La Veuve Couderc foi escrito por
Georges Simenon, aos 35 anos, em abril de 1940. Outro famoso escritor, o
francês Andre Gide, considerava este livro de Simenon como o “ápice da arte”;
achava que possuía semelhança com: L’étranger (O estrangeiro), de Albert Camus
(publicado em 1942).
Um canal, barcaças, uma ponte levadiça, um rio com altas e velhas casas de
cada lado contracenam com Alain Delon e Simone Signoret. Ela é uma mulher do
campo, amadurecida pela vida e sofrimentos passados, amarga, cabelos grisalhos
à vista e um corpo longe dos dias de sua juventude. Mas ainda desejável a ponto
de atrair o viajante sem rumo que por ali aparece num dia qualquer (Alain
Delon) e que é contratado por ela.
A viúva Couderc vive na fazenda onde no passado, trabalhando como empregada, foi abusada sexualmente pelo pai e pelo filho,
casando-se depois com este último, de quem acabou herdando a propriedade. Ela é
perseguida pelo ódio da família vizinha, a do falecido marido, que quer
lhe tomar a fazenda a qualquer custo.
Entre olhares intensos trocados devagar
pelos protagonistas, pouco a pouco nasce um envolvimento; a viúva e o jovem,
belo e ambíguo contratado, o que leva a mais perseguição familiar. É a época da
extrema direita francesa, 1934.
A viúva, vestida como as outras viúvas da
região, sapatos pretos, meias pretas, casaco preto, luvas pretas, bolsa preta e
chapéu preto, entrega seu coração e corpo ao forasteiro, ao desconhecido, não questionando
nem quando a polícia aparece procurando-o.
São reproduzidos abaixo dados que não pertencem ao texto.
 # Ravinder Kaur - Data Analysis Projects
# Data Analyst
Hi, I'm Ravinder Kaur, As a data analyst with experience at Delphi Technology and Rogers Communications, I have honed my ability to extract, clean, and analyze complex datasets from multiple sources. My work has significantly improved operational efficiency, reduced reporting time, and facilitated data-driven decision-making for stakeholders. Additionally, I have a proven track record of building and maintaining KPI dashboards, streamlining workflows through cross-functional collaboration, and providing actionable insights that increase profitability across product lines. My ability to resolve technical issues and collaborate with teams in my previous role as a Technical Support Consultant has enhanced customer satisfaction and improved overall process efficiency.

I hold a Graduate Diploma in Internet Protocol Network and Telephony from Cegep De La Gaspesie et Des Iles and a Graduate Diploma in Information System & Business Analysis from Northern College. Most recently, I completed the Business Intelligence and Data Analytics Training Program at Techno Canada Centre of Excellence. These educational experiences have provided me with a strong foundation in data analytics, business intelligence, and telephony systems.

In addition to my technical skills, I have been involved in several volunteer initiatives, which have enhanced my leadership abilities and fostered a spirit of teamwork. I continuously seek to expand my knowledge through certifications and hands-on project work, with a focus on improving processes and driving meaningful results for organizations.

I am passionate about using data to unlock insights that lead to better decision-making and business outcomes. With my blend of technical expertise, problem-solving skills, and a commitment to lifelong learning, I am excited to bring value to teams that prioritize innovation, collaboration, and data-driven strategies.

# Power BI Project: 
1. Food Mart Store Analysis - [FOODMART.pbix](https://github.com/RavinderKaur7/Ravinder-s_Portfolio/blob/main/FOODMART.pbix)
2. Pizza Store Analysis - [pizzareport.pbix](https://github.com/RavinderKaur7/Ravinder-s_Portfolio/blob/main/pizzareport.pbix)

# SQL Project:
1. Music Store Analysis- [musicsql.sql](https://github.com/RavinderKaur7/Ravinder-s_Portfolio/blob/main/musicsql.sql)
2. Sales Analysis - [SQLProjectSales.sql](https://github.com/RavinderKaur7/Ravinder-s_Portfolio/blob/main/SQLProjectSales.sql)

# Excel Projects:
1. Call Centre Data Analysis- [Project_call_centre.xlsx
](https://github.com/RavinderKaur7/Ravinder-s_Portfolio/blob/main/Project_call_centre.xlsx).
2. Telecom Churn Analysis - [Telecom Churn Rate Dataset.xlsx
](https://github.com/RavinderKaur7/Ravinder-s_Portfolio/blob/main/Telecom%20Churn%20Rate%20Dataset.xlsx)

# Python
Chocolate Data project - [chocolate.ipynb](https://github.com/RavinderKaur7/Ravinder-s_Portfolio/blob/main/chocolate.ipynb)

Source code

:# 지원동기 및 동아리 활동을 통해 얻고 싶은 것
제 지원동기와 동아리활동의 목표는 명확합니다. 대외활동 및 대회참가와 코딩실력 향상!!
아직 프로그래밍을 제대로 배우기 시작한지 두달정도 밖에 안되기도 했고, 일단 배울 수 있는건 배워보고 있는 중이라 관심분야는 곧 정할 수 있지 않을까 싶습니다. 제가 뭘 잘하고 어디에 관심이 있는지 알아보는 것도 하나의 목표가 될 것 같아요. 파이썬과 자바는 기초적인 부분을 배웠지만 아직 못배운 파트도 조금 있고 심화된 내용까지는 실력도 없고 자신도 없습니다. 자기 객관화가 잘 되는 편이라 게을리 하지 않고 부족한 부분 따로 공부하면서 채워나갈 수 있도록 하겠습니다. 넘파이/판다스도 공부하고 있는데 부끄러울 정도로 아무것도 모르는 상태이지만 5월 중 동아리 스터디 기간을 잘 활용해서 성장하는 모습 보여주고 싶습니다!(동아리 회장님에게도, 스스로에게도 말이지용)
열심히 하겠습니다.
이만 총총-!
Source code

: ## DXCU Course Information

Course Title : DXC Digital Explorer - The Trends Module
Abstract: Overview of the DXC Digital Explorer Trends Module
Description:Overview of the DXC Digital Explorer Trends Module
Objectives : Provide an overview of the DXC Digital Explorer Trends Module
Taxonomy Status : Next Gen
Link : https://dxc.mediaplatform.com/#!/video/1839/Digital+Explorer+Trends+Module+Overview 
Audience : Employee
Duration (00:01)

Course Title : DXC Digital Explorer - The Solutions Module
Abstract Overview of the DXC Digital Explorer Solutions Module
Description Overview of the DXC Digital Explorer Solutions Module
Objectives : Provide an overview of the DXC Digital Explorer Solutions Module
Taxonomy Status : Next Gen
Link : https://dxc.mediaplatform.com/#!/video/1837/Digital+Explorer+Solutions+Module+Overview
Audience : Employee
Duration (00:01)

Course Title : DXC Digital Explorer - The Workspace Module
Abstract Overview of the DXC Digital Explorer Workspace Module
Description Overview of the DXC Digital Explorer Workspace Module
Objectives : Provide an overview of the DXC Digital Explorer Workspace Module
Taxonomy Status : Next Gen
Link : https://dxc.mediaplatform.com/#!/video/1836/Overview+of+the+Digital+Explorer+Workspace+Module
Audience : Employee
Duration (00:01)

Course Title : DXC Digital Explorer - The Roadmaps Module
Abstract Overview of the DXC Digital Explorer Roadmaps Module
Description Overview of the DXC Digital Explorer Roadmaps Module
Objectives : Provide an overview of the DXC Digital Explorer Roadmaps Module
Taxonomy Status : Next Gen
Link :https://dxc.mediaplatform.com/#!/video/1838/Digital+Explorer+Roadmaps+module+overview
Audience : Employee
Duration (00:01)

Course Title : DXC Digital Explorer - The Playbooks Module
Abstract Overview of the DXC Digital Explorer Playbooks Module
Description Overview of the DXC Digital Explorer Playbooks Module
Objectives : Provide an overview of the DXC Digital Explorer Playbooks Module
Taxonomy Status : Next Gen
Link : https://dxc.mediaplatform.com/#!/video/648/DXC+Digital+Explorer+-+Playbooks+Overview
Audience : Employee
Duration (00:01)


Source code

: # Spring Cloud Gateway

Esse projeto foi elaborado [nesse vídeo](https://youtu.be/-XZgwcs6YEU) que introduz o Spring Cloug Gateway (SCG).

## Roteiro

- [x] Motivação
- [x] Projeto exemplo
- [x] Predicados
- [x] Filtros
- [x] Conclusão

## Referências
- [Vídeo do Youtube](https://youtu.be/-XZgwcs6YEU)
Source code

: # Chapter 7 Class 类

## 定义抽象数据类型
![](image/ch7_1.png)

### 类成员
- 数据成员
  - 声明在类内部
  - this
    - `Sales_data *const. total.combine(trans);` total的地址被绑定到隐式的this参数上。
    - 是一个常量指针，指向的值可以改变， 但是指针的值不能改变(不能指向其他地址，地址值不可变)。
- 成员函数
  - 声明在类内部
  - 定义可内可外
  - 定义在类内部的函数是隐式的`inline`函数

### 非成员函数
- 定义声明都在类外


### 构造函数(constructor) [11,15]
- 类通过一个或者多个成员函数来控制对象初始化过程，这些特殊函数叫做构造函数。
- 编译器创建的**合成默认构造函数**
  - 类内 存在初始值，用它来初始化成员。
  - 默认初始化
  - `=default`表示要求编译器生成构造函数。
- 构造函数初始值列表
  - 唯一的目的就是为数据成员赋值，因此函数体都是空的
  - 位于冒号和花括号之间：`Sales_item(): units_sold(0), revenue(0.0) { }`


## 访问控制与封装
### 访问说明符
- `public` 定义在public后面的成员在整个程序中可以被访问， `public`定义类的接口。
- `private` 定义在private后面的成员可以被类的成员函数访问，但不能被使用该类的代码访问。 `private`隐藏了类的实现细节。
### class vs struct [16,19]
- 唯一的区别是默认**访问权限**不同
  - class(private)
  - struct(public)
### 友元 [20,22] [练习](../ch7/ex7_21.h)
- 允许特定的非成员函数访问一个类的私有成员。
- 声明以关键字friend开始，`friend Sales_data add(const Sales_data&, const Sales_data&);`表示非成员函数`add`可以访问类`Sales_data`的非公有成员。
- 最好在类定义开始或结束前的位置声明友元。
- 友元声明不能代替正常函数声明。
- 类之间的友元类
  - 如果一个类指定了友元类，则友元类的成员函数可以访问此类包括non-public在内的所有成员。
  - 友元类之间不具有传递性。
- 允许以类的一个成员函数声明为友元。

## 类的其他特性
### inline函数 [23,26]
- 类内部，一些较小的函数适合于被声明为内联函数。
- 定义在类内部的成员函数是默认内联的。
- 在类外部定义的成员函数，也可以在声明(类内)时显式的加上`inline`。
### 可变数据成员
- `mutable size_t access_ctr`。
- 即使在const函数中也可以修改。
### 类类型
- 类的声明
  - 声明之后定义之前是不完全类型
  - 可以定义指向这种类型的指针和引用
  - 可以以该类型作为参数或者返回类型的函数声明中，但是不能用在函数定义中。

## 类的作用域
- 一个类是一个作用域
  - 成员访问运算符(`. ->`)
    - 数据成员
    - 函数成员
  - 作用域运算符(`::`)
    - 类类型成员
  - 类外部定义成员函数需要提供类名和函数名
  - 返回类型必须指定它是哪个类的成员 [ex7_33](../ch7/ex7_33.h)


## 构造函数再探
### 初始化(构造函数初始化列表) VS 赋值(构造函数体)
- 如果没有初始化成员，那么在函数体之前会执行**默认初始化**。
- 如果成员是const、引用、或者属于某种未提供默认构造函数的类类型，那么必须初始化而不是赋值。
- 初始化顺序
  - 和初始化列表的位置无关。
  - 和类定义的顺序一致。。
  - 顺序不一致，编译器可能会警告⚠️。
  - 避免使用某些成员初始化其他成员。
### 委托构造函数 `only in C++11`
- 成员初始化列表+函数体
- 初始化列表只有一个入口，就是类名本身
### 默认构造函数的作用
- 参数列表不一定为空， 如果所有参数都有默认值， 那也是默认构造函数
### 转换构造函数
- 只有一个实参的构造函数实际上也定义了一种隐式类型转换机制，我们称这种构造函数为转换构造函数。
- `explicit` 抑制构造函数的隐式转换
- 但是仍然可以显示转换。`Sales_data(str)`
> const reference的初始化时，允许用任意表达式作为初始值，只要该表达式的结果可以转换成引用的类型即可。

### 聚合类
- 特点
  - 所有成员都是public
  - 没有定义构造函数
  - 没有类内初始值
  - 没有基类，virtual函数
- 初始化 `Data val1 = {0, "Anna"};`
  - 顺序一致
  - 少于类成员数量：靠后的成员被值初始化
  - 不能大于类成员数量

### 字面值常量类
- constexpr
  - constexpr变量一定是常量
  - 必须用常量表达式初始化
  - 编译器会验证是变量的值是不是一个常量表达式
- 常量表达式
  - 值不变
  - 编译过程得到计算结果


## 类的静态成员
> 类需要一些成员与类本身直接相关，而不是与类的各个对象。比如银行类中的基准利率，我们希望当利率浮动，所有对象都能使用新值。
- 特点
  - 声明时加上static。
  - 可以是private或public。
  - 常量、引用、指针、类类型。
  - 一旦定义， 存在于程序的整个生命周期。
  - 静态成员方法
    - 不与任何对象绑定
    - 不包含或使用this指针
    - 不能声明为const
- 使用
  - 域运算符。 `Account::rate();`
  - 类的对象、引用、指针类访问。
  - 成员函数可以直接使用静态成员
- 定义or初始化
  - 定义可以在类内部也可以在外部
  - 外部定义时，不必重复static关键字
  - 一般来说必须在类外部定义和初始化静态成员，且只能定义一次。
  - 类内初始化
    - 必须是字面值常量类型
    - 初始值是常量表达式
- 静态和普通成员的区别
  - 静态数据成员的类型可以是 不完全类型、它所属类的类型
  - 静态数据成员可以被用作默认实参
Por ele, ela compra um chambre de
cetim e renda na cidade e por ele ela o veste a noite, olhando-se no espelho,
por ele espera, enquanto ele se deita com a beleza e juventude da filha (Ottavia
Piccolo) de sua cunhada que a odeia.
A cena do baile no vilarejo é lindamente construída com toda sua
rusticidade, a música de acordeão tocada em discos, enquanto as cinturas
femininas enlaçadas pelas mãos masculinas, com vestidos de diferentes cores,
sendo rodopiadas com rapidez e acompanhadas nesse bailado louco pela câmera.
Depois, quase no desfecho, a viúva fica alguns segundos olhando o amante
dormindo no catre do sótão, onde acabou de dormir com ele, e quando ele acorda, ela lhe diz: “Eles não entenderiam, não é?” E a resposta dele: “Eles
nunca entendem”... Sem necessidade de maiores explicações, é o mundo contra o
último amor da viúva Couderc.
O cineasta Pierre Granier-Deferre (1927–2007) confessou certa vez que:
“O que me interessa é a loucura ordinária dos homens, aquela que cada um traz
em si e que aflora ao menor acontecimento. Eu não desprezo a ação, mas eu tenho
uma propensão para a psicologia”.
Após La Veuve Couderc, Simone Signoret e Alain Delon ainda farão um segundo
filme juntos: Les granges brûlées (O crime das granjas queimadas, 1973), dirigido
por Jean Chapot, mais uma vez baseado num livro de Georges Simenon, e
conseguem repetir o sucesso de bilheteria deste anterior.